Yes, but that links the host code, not the device code. Or have you found a way to call a device function from a kernel in a different file?

Ok. I think I understand your point.

nvcc inlines all the device code when it compiles it (hence there are no functions which might have been called by kernel code compiled separately). I do not know if nVidia are planning to change this? Would passing function pointers allow device functions to be called externally?

In my case each separately compiled chunk of code is a different kernel.

Thanks for all your answers,

Yes, the problem is that I need a “DEVICE LINKER” to link different PTX code for the device (not the host).

Is there a solution ?

In the beginning, Jacket compiled CUDA on-the-fly. It was cumbersome, but was good enough to provide speedups. Several years ago, we switched to emitting PTX in both Jacket and LibJacket and the compile time is such a small fraction of the total wall time for most problems that it is as good as well-written statically compiled code.

I’m also a developer at AccelerEyes working with Jacket and LibJacket. Since most programs are running roughly the same code and data types, we typically see JIT using cached versions of instruction sequences. Only in the first few iterations would it recompile stuff, and then it just settles into a steady state pulling from cache. So the compile time disappears completely in Jacket and Libjacket.

Thanks for clarrification,

Imagine that I have a shading language, so the user can ‘implement’ its own shader … so, I have the following workflow :

Shading language => CUDA => PTX => …

But the shading language has a lot of built-in functions. The problem is that today I have to redo the whole workflow each time the user change a simple line in his shader !
It takes 12 minutes to compile with only a few simple shaders !

What I would like is a kind of CUDA dll :-P This way I put all the functions in the CUDA_DLL and use it in my kernel.

BTW, I know for CUDA cache, it works very well… but it is not really a solution because I have to rebuild all in a lot of cases !
For now, I’m working with OpenCL, so rewriting everything in CUDA request a lot of work, and it is more work to generate PTX than CUDA !
I’m not sure I have the time and budget for this !

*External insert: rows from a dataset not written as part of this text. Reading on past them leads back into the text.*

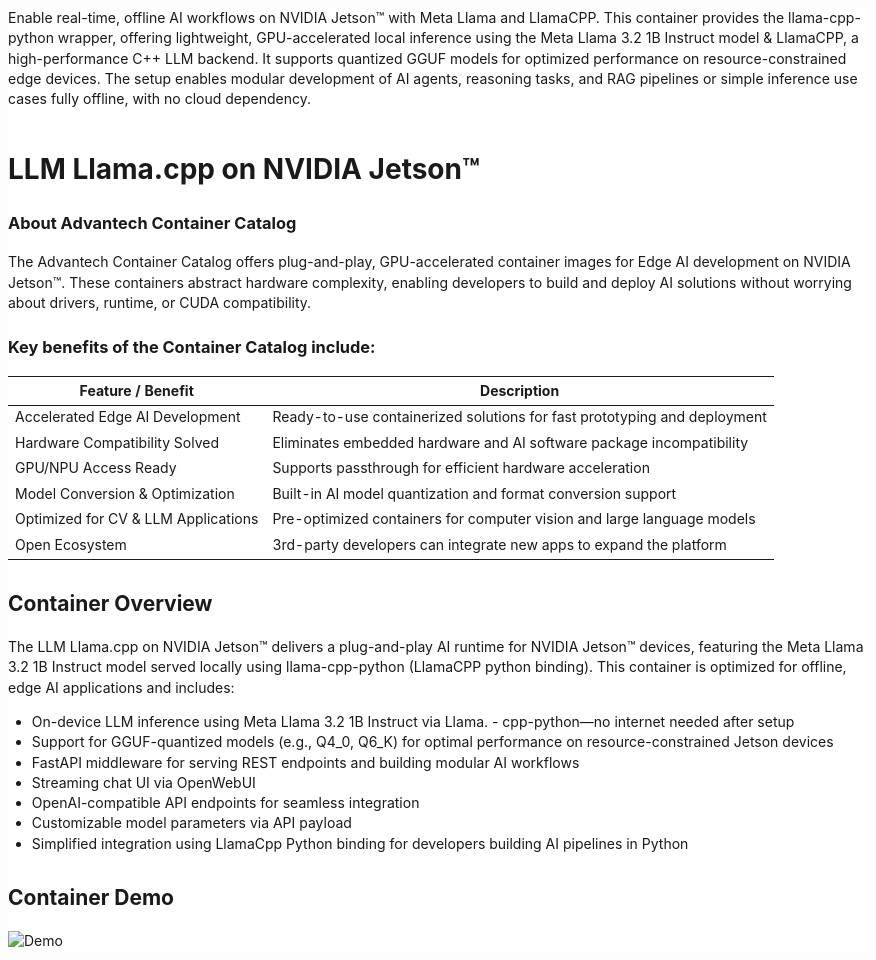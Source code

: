 Enable real-time, offline AI workflows on NVIDIA Jetson™ with Meta Llama and LlamaCPP. This container provides the llama-cpp-python wrapper, offering lightweight, GPU-accelerated local inference using the Meta Llama 3.2 1B Instruct model & LlamaCPP, a high-performance C++ LLM backend. It supports quantized GGUF models for optimized performance on resource-constrained edge devices. The setup enables modular development of AI agents, reasoning tasks, and RAG pipelines or simple inference use cases fully offline, with no cloud dependency.

# LLM Llama.cpp on NVIDIA Jetson™

### About Advantech Container Catalog
The Advantech Container Catalog offers plug-and-play, GPU-accelerated container images for Edge AI development on NVIDIA Jetson™. These containers abstract hardware complexity, enabling developers to build and deploy AI solutions without worrying about drivers, runtime, or CUDA compatibility.

### Key benefits of the Container Catalog include:
| Feature / Benefit                              | Description                                                                |
|----------------------------------------------------|--------------------------------------------------------------------------------|
| Accelerated Edge AI Development                    | Ready-to-use containerized solutions for fast prototyping and deployment       |
| Hardware Compatibility Solved                      | Eliminates embedded hardware and AI software package incompatibility           |
| GPU/NPU Access Ready                               | Supports passthrough for efficient hardware acceleration                       |
| Model Conversion & Optimization                    | Built-in AI model quantization and format conversion support                   |
| Optimized for CV & LLM Applications                | Pre-optimized containers for computer vision and large language models         |
| Open Ecosystem                                     | 3rd-party developers can integrate new apps to expand the platform             |


## Container Overview

The LLM Llama.cpp on NVIDIA Jetson™ delivers a plug-and-play AI runtime for NVIDIA Jetson™ devices, featuring the Meta Llama 3.2 1B Instruct model served locally using llama-cpp-python (LlamaCPP python binding). This container is optimized for offline, edge AI applications and includes:

- On-device LLM inference using Meta Llama 3.2 1B Instruct via Llama. - cpp-python—no internet needed after setup
- Support for GGUF-quantized models (e.g., Q4_0, Q6_K) for optimal performance on resource-constrained Jetson devices
- FastAPI middleware for serving REST endpoints and building modular AI workflows
- Streaming chat UI via OpenWebUI
- OpenAI-compatible API endpoints for seamless integration
- Customizable model parameters via API payload
- Simplified integration using LlamaCpp Python binding for developers building AI pipelines in Python


## Container Demo
![Demo](..%2Fdata%2Fgifs%2Fllamacpp-metallama.gif)
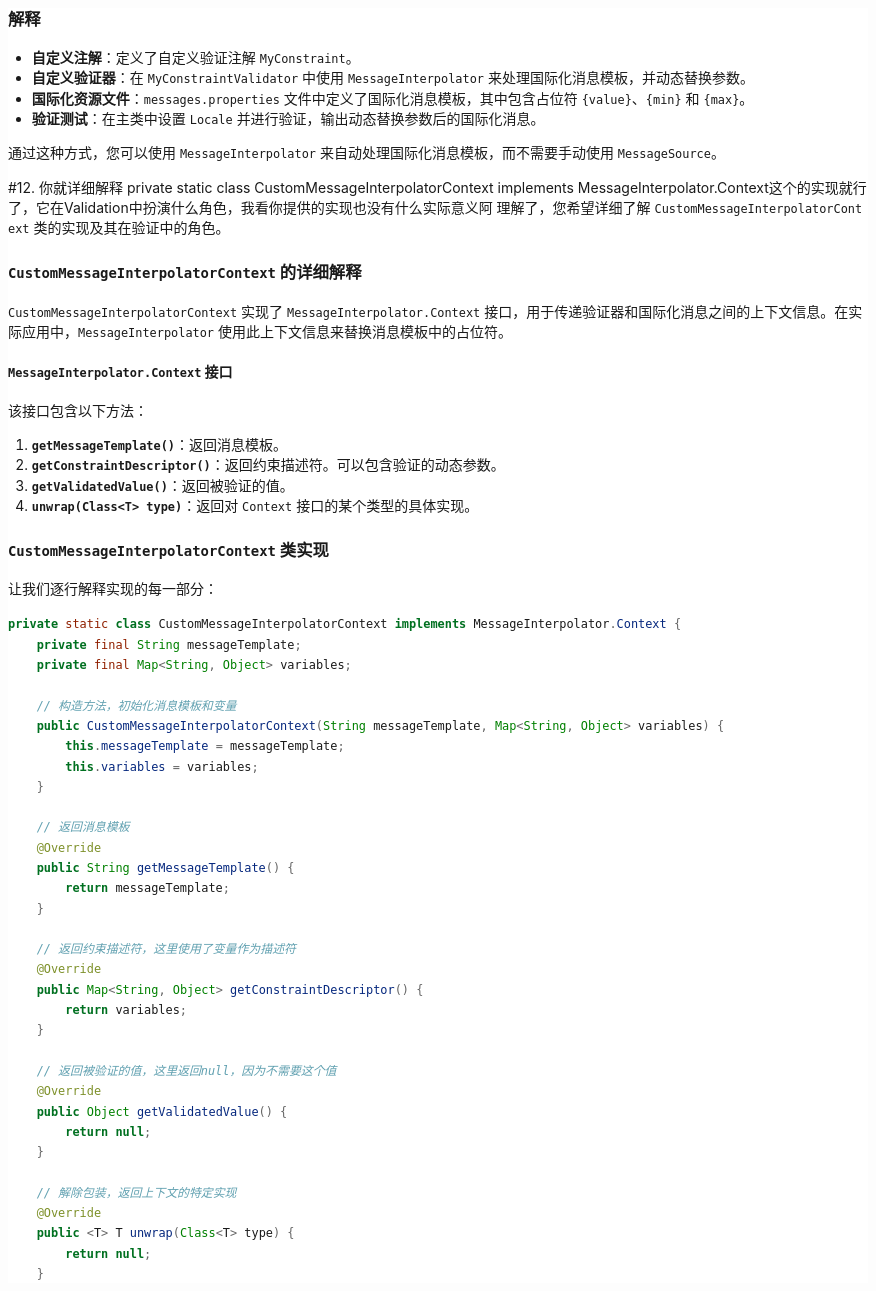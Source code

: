 ### 解释

- **自定义注解**：定义了自定义验证注解 `MyConstraint`。
- **自定义验证器**：在 `MyConstraintValidator` 中使用 `MessageInterpolator` 来处理国际化消息模板，并动态替换参数。
- **国际化资源文件**：`messages.properties` 文件中定义了国际化消息模板，其中包含占位符 `{value}`、`{min}` 和 `{max}`。
- **验证测试**：在主类中设置 `Locale` 并进行验证，输出动态替换参数后的国际化消息。

通过这种方式，您可以使用 `MessageInterpolator` 来自动处理国际化消息模板，而不需要手动使用 `MessageSource`。

#12. 你就详细解释 private static class CustomMessageInterpolatorContext implements MessageInterpolator.Context这个的实现就行了，它在Validation中扮演什么角色，我看你提供的实现也没有什么实际意义阿
理解了，您希望详细了解 `CustomMessageInterpolatorContext` 类的实现及其在验证中的角色。

### `CustomMessageInterpolatorContext` 的详细解释

`CustomMessageInterpolatorContext` 实现了 `MessageInterpolator.Context` 接口，用于传递验证器和国际化消息之间的上下文信息。在实际应用中，`MessageInterpolator` 使用此上下文信息来替换消息模板中的占位符。

#### `MessageInterpolator.Context` 接口

该接口包含以下方法：

1. **`getMessageTemplate()`**：返回消息模板。
2. **`getConstraintDescriptor()`**：返回约束描述符。可以包含验证的动态参数。
3. **`getValidatedValue()`**：返回被验证的值。
4. **`unwrap(Class<T> type)`**：返回对 `Context` 接口的某个类型的具体实现。

### `CustomMessageInterpolatorContext` 类实现

让我们逐行解释实现的每一部分：

```java
private static class CustomMessageInterpolatorContext implements MessageInterpolator.Context {
    private final String messageTemplate;
    private final Map<String, Object> variables;

    // 构造方法，初始化消息模板和变量
    public CustomMessageInterpolatorContext(String messageTemplate, Map<String, Object> variables) {
        this.messageTemplate = messageTemplate;
        this.variables = variables;
    }

    // 返回消息模板
    @Override
    public String getMessageTemplate() {
        return messageTemplate;
    }

    // 返回约束描述符，这里使用了变量作为描述符
    @Override
    public Map<String, Object> getConstraintDescriptor() {
        return variables;
    }

    // 返回被验证的值，这里返回null，因为不需要这个值
    @Override
    public Object getValidatedValue() {
        return null;
    }

    // 解除包装，返回上下文的特定实现
    @Override
    public <T> T unwrap(Class<T> type) {
        return null;
    }
```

Read tera’s comment again and follow his advice. Once you have learned how to do it you’ll realize it’s really fast and efficient.

If the GPU’s page table remains unmodified for different kernels in the same context (memory permission remains the same), doing dynamic linking on the GPU should be as straightforward as that on the CPU. But I would never recommend somebody to go that way unless even ptx compiling takes unacceptably long as well, because function calling on the GPU is way more complicated than that on x86 CPUs due to the large number of registers that need to be taken care of when you transfer control from one piece of code to another.

NVIDIA claims ptxas can compile 10,000 lines of code per second (on a specified platform, of course), which should be enough unless you are writing a GPU operating system :pinch:

Funny that it reminds me about the idea of emulating a full 3D GPU, including shaders, using CUDA Kernels, to be able to offer full 3D GPU to VM with OS-independence (says a Windows VM using DirectX supported on a Linux system, transparently, offering “cuda-emulated” 3D driver on the VM OS that is executed on the host, without 3D API translation/emulation).
One of the interest is to be able to share a 3D card between many VM that runs 3D application, using concurrency of execution in CUDA 4.0.